*** Opening Source information ***

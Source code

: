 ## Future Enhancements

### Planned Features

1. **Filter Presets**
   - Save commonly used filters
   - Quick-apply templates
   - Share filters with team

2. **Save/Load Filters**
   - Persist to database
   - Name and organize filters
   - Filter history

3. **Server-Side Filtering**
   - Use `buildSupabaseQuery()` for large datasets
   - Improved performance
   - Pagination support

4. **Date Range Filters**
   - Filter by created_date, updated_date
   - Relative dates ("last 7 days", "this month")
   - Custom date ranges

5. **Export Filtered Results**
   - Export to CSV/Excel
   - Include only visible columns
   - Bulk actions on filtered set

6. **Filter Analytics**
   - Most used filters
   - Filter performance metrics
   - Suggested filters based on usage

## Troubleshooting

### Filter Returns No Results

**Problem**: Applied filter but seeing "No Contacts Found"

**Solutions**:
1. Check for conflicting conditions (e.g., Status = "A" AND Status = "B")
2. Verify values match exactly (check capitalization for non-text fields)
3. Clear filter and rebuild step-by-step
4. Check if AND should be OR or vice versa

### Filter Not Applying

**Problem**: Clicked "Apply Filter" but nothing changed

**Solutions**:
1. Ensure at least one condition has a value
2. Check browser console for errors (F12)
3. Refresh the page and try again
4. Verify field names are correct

*** Closing Source information ***

### The problem
In the entries above, find each line with the word "performance" and show it.

### Answer to this task
   - Improved performance
   - Filter performance metrics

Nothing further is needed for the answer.